Oakland School Shooting — This Society Cannot Keep Us Safe

On Wed. Sep. 27, Oakland, California became the site of the latest mass shooting on a school campus in the U.S. At the King Estates School Complex in Oakland, at least two gunmen got out of a car and started shooting. As of this writing, the gunmen have not been identified or located by the authorities.

It was a horrifying scene, with about 30 rounds of bullets fired. Some students ran from the buildings, others were trapped inside their classrooms. Six people were shot, including two students, a school counselor, a security guard, and two carpenters working at the facility. As of Friday morning, one of the victims remained in critical condition and another was in stable condition at a nearby hospital.

The schools at the complex closed following the shooting, and students, staff, and families are unsure when — if ever — they will feel ready to return to their school.

One of the schools at King Estates, Rudsdale High School, has a pathway for newcomer students which opened in 2017 specifically for unaccompanied migrants, mostly from Central America. Many of the students left their countries to escape poverty and violence, and arrived at the southern border seeking asylum. School was a place that provided a sense of community and safety where they could try to adjust to a new life. Now that feeling of safety has been shattered forever.

For many East Oakland residents, violence is a part of everyday life. In the week before this shooting, there were nine homicides in Oakland. According to police, homicide rates have fallen slightly since last year, but still remain high, at about 3.5 times the national average. Oakland’s Highland Hospital, a major trauma center in the area, has seen about twice as many patients with gunshot wounds in 2022 and 2021 than it did in the two previous years. So far this year, the hospital has seen about 500 gunshot wounds.

As a result of systemic racism, including racist housing policies, East Oakland is one of the poorest areas of Oakland, where about 90% of the population is Black or Latino, and 4% is Asian. The unemployment and poverty rates in East Oakland are usually about double the rest of the city, and about half of households earn less than $30,000 per year. About 30% of high school students don’t graduate.

Oakland schools have been severely underfunded for years. Many schools do not provide students access to a library or art classes, and have severely cut back on physical education programs. There are only 21 nurses for 37,000 students, and one counselor for every 600 students. What’s never acknowledged in any of the reports about the shooting is that tremendous violence has already been committed against students in Oakland by this entire system, both inside and outside of school.

Right now the media and some politicians are choosing to draw attention to the lack of armed police officers in the schools. In 2020, in the wake of protests against the police murder of George Floyd, the Oakland School Board voted to remove police officers from Oakland schools after several public protests.

But what did the school police really provide anyway? It wasn’t safety, but often harassment and violence. Young people would often be profiled as gang members because of the way they dressed or the way they looked or acted. This is why the community pressured the School Board to remove the armed officers and rely on unarmed security hired from within the community, referred to as “culture keepers.”

After tragic incidents like the shooting at King Estates, the politicians and other officials will talk about doing whatever it takes so that this can’t happen again.

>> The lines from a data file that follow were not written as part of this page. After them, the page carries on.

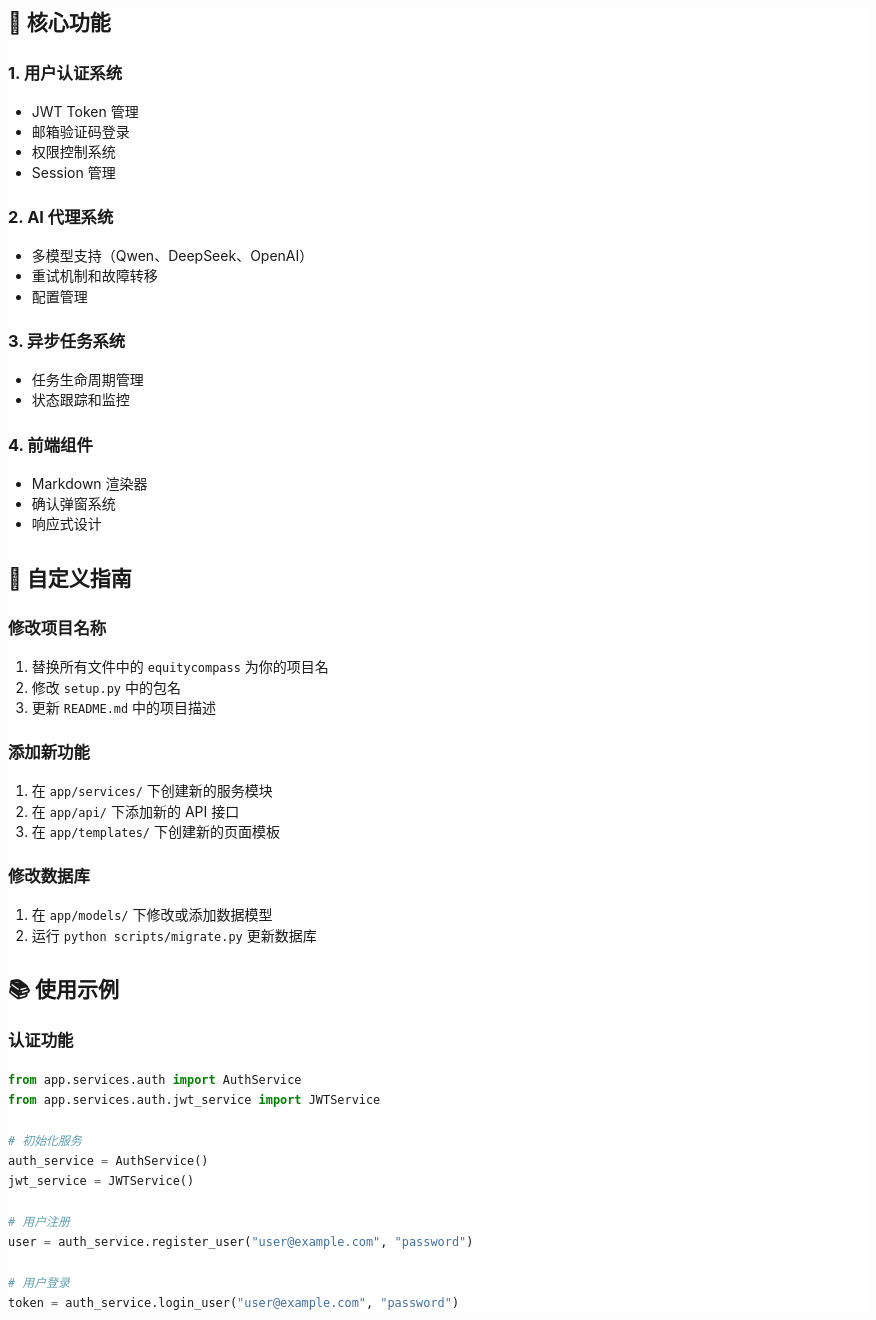 
## 🔧 核心功能

### 1. 用户认证系统
- JWT Token 管理
- 邮箱验证码登录
- 权限控制系统
- Session 管理

### 2. AI 代理系统
- 多模型支持（Qwen、DeepSeek、OpenAI）
- 重试机制和故障转移
- 配置管理

### 3. 异步任务系统
- 任务生命周期管理
- 状态跟踪和监控

### 4. 前端组件
- Markdown 渲染器
- 确认弹窗系统
- 响应式设计

## 🎨 自定义指南

### 修改项目名称
1. 替换所有文件中的 `equitycompass` 为你的项目名
2. 修改 `setup.py` 中的包名
3. 更新 `README.md` 中的项目描述

### 添加新功能
1. 在 `app/services/` 下创建新的服务模块
2. 在 `app/api/` 下添加新的 API 接口
3. 在 `app/templates/` 下创建新的页面模板

### 修改数据库
1. 在 `app/models/` 下修改或添加数据模型
2. 运行 `python scripts/migrate.py` 更新数据库

## 📚 使用示例

### 认证功能
```python
from app.services.auth import AuthService
from app.services.auth.jwt_service import JWTService

# 初始化服务
auth_service = AuthService()
jwt_service = JWTService()

# 用户注册
user = auth_service.register_user("user@example.com", "password")

# 用户登录
token = auth_service.login_user("user@example.com", "password")
```
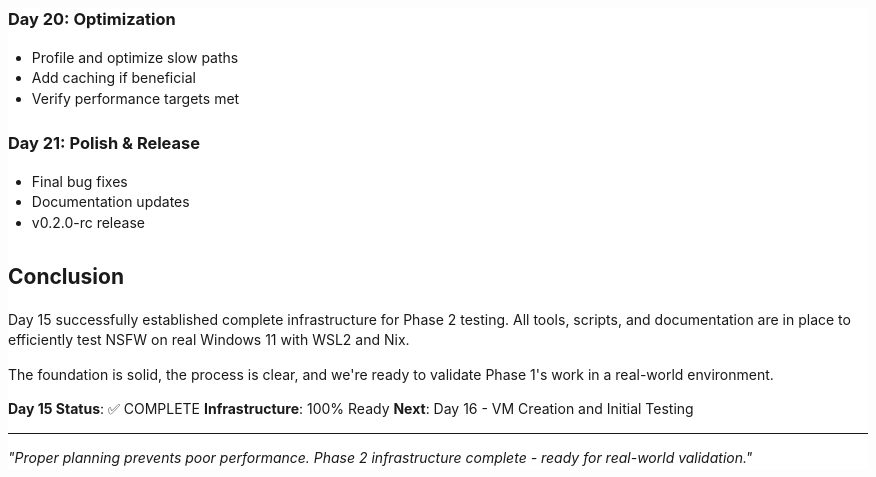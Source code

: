 ### Day 20: Optimization
- Profile and optimize slow paths
- Add caching if beneficial
- Verify performance targets met

### Day 21: Polish & Release
- Final bug fixes
- Documentation updates
- v0.2.0-rc release

## Conclusion

Day 15 successfully established complete infrastructure for Phase 2 testing. All tools, scripts, and documentation are in place to efficiently test NSFW on real Windows 11 with WSL2 and Nix.

The foundation is solid, the process is clear, and we're ready to validate Phase 1's work in a real-world environment.

**Day 15 Status**: ✅ COMPLETE
**Infrastructure**: 100% Ready
**Next**: Day 16 - VM Creation and Initial Testing

---

*"Proper planning prevents poor performance. Phase 2 infrastructure complete - ready for real-world validation."*

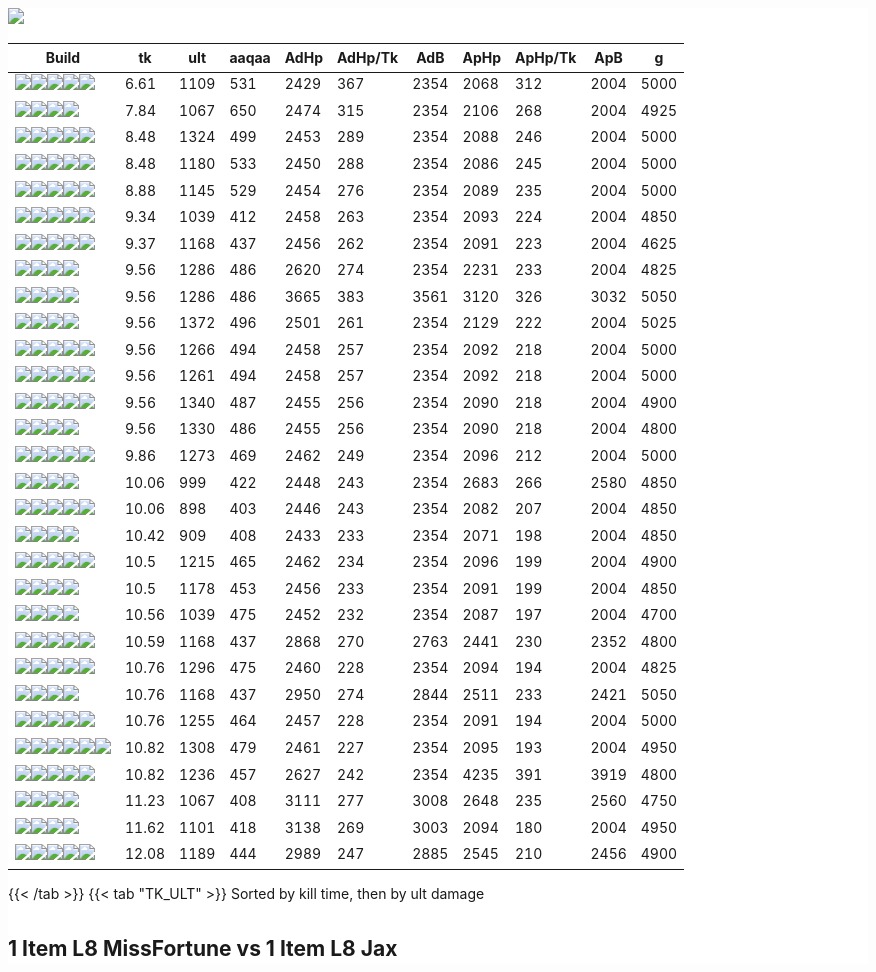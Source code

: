 ![](/StatMods/StatModsArmorIcon.png)





 Build |tk|ult|aaqaa|AdHp|AdHp/Tk|AdB|ApHp|ApHp/Tk|ApB|g
-|-|-|-|-|-|-|-|-|-|-
![](/item/6672.png)![](/item/2422.png)![](/item/1053.png)![](/item/1055.png)![](/item/1036.png)|6.61|1109|531|2429|367|2354|2068|312|2004|5000
![](/item/3153.png)![](/item/2422.png)![](/item/1055.png)![](/item/1037.png)|7.84|1067|650|2474|315|2354|2106|268|2004|4925
![](/item/6676.png)![](/item/2422.png)![](/item/1053.png)![](/item/1055.png)![](/item/1036.png)|8.48|1324|499|2453|289|2354|2088|246|2004|5000
![](/item/3095.png)![](/item/2422.png)![](/item/1053.png)![](/item/1055.png)![](/item/1036.png)|8.48|1180|533|2450|288|2354|2086|245|2004|5000
![](/item/3087.png)![](/item/2422.png)![](/item/1053.png)![](/item/1055.png)![](/item/1036.png)|8.88|1145|529|2454|276|2354|2089|235|2004|5000
![](/item/3046.png)![](/item/1053.png)![](/item/1055.png)![](/item/1036.png)![](/item/1036.png)|9.34|1039|412|2458|263|2354|2093|224|2004|4850
![](/item/3006.png)![](/item/1053.png)![](/item/1055.png)![](/item/1038.png)![](/item/1037.png)|9.37|1168|437|2456|262|2354|2091|223|2004|4625
![](/item/3072.png)![](/item/2422.png)![](/item/1055.png)![](/item/1037.png)|9.56|1286|486|2620|274|2354|2231|233|2004|4825
![](/item/6673.png)![](/item/2422.png)![](/item/1055.png)![](/item/1038.png)|9.56|1286|486|3665|383|3561|3120|326|3032|5050
![](/item/3074.png)![](/item/2422.png)![](/item/1055.png)![](/item/1037.png)|9.56|1372|496|2501|261|2354|2129|222|2004|5025
![](/item/3033.png)![](/item/2422.png)![](/item/1053.png)![](/item/1055.png)![](/item/1036.png)|9.56|1266|494|2458|257|2354|2092|218|2004|5000
![](/item/3036.png)![](/item/2422.png)![](/item/1053.png)![](/item/1055.png)![](/item/1036.png)|9.56|1261|494|2458|257|2354|2092|218|2004|5000
![](/item/3004.png)![](/item/2422.png)![](/item/1053.png)![](/item/1055.png)![](/item/1036.png)|9.56|1340|487|2455|256|2354|2090|218|2004|4900
![](/item/3142.png)![](/item/1053.png)![](/item/1055.png)![](/item/1036.png)|9.56|1330|486|2455|256|2354|2090|218|2004|4800
![](/item/6696.png)![](/item/2422.png)![](/item/1053.png)![](/item/1055.png)![](/item/1036.png)|9.86|1273|469|2462|249|2354|2096|212|2004|5000
![](/item/3091.png)![](/item/2422.png)![](/item/1053.png)![](/item/1055.png)|10.06|999|422|2448|243|2354|2683|266|2580|4850
![](/item/3085.png)![](/item/1053.png)![](/item/1055.png)![](/item/1036.png)![](/item/1036.png)|10.06|898|403|2446|243|2354|2082|207|2004|4850
![](/item/3115.png)![](/item/2422.png)![](/item/1053.png)![](/item/1055.png)|10.42|909|408|2433|233|2354|2071|198|2004|4850
![](/item/3508.png)![](/item/2422.png)![](/item/1053.png)![](/item/1055.png)![](/item/1036.png)|10.5|1215|465|2462|234|2354|2096|199|2004|4900
![](/item/6694.png)![](/item/2422.png)![](/item/1053.png)![](/item/1055.png)|10.5|1178|453|2456|233|2354|2091|199|2004|4850
![](/item/3094.png)![](/item/1053.png)![](/item/1055.png)![](/item/1036.png)|10.56|1039|475|2452|232|2354|2087|197|2004|4700
![](/item/6609.png)![](/item/2422.png)![](/item/1053.png)![](/item/1055.png)![](/item/1036.png)|10.59|1168|437|2868|270|2763|2441|230|2352|4800
![](/item/3179.png)![](/item/2422.png)![](/item/1053.png)![](/item/1055.png)![](/item/1037.png)|10.76|1296|475|2460|228|2354|2094|194|2004|4825
![](/item/3161.png)![](/item/2422.png)![](/item/1053.png)![](/item/1055.png)|10.76|1168|437|2950|274|2844|2511|233|2421|5050
![](/item/6693.png)![](/item/2422.png)![](/item/1053.png)![](/item/1055.png)![](/item/1036.png)|10.76|1255|464|2457|228|2354|2091|194|2004|5000
![](/item/6695.png)![](/item/2422.png)![](/item/1053.png)![](/item/1055.png)![](/item/1036.png)![](/item/1036.png)|10.82|1308|479|2461|227|2354|2095|193|2004|4950
![](/item/3156.png)![](/item/2422.png)![](/item/1053.png)![](/item/1055.png)![](/item/1036.png)|10.82|1236|457|2627|242|2354|4235|391|3919|4800
![](/item/3071.png)![](/item/2422.png)![](/item/1053.png)![](/item/1055.png)|11.23|1067|408|3111|277|3008|2648|235|2560|4750
![](/item/6333.png)![](/item/2422.png)![](/item/1053.png)![](/item/1055.png)|11.62|1101|418|3138|269|3003|2094|180|2004|4950
![](/item/3814.png)![](/item/2422.png)![](/item/1053.png)![](/item/1055.png)![](/item/1036.png)|12.08|1189|444|2989|247|2885|2545|210|2456|4900
{{< /tab >}}
{{< tab "TK_ULT" >}}
Sorted by kill time, then by ult damage
## 1 Item L8 MissFortune vs 1 Item L8 Jax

These are empty promises that only focus on the shootings, but never on the causes. Like other city officials across the country, they defend a system that has created and maintains the violence of poverty, desperation and hopelessness that surround people’s lives. They have presided over a school system that strips the hope of a decent future from many young people. And then they act shocked when violence like this shooting erupts.

As a start, more resources are definitely needed — but not to pay for more cops. What is needed are good paying jobs, fully funded schools, affordable housing, health care, guaranteed access to nutritious food, quality transportation, and many other basic social services.

For many young people, schools provide some shelter from the systemic violence that surrounds them. But schools are not a sanctuary, tucked away from the violence of this society. There is no sanctuary for the poor, only for the rich. The truth is, we live in a society that cannot keep us safe. It is the very conditions of society itself that drive this violence. And as long as these conditions continue, the violence of society will remain.